(Saved data entries)
━━━━━━
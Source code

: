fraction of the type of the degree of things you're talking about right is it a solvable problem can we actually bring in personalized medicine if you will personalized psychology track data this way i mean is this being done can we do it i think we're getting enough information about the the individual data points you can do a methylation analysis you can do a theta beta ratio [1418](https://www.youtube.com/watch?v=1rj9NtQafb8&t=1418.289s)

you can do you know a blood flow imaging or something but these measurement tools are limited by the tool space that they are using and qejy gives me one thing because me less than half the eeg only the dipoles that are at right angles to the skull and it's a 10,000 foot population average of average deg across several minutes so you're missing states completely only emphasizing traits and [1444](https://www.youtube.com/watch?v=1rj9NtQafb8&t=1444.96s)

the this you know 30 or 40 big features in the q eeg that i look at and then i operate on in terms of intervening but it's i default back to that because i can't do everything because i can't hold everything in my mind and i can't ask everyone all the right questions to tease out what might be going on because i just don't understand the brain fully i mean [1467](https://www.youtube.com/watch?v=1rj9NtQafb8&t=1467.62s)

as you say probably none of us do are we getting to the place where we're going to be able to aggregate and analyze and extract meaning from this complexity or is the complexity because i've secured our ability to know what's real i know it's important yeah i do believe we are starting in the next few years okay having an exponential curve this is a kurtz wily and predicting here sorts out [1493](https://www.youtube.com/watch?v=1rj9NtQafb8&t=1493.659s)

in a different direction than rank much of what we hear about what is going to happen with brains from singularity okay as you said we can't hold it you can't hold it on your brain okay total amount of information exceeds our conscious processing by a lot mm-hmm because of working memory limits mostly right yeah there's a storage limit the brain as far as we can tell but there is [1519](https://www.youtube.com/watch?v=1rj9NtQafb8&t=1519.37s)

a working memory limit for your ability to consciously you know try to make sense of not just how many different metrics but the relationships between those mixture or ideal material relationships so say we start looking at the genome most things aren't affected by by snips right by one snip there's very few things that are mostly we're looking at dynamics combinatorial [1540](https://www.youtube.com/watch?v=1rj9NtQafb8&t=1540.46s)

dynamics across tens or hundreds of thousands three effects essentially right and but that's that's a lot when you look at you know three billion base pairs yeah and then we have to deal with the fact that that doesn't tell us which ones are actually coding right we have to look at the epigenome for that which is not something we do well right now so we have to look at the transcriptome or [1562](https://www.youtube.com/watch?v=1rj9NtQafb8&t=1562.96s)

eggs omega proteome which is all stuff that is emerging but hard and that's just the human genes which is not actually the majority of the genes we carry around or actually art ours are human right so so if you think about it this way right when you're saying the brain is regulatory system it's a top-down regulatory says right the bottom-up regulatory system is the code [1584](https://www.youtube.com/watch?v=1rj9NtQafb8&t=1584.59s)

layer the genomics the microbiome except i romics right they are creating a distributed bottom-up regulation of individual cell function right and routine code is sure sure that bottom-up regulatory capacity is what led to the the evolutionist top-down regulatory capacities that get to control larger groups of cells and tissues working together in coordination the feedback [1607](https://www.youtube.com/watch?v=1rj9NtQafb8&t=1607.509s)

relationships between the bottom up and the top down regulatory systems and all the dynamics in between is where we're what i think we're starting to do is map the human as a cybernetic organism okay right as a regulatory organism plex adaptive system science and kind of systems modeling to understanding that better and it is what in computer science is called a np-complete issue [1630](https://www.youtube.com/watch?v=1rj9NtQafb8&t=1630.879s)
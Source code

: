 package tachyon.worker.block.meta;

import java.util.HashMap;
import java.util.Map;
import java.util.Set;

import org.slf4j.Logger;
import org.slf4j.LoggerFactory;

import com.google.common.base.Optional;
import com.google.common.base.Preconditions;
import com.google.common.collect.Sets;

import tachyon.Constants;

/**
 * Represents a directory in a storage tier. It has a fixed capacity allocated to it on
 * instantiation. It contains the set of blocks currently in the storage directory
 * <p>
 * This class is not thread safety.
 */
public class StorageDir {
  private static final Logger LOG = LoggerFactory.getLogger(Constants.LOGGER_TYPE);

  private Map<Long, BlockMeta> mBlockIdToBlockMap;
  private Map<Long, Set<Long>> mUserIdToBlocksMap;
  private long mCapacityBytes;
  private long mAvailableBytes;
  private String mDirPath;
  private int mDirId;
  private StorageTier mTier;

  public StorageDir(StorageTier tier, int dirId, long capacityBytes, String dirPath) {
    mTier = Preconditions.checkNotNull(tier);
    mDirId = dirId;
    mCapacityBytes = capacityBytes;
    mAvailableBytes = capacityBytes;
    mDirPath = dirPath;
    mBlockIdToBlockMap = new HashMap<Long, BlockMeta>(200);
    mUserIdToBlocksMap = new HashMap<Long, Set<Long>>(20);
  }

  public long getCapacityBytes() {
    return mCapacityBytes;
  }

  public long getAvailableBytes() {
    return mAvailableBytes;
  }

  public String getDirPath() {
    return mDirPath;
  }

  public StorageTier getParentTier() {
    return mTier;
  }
━━━━━━
Using the data above, return each line that includes the word "memory".

> Answer area:
in a different direction than rank much of what we hear about what is going to happen with brains from singularity okay as you said we can't hold it you can't hold it on your brain okay total amount of information exceeds our conscious processing by a lot mm-hmm because of working memory limits mostly right yeah there's a storage limit the brain as far as we can tell but there is [1519](https://www.youtube.com/watch?v=1rj9NtQafb8&t=1519.37s)
a working memory limit for your ability to consciously you know try to make sense of not just how many different metrics but the relationships between those mixture or ideal material relationships so say we start looking at the genome most things aren't affected by by snips right by one snip there's very few things that are mostly we're looking at dynamics combinatorial [1540](https://www.youtube.com/watch?v=1rj9NtQafb8&t=1540.46s)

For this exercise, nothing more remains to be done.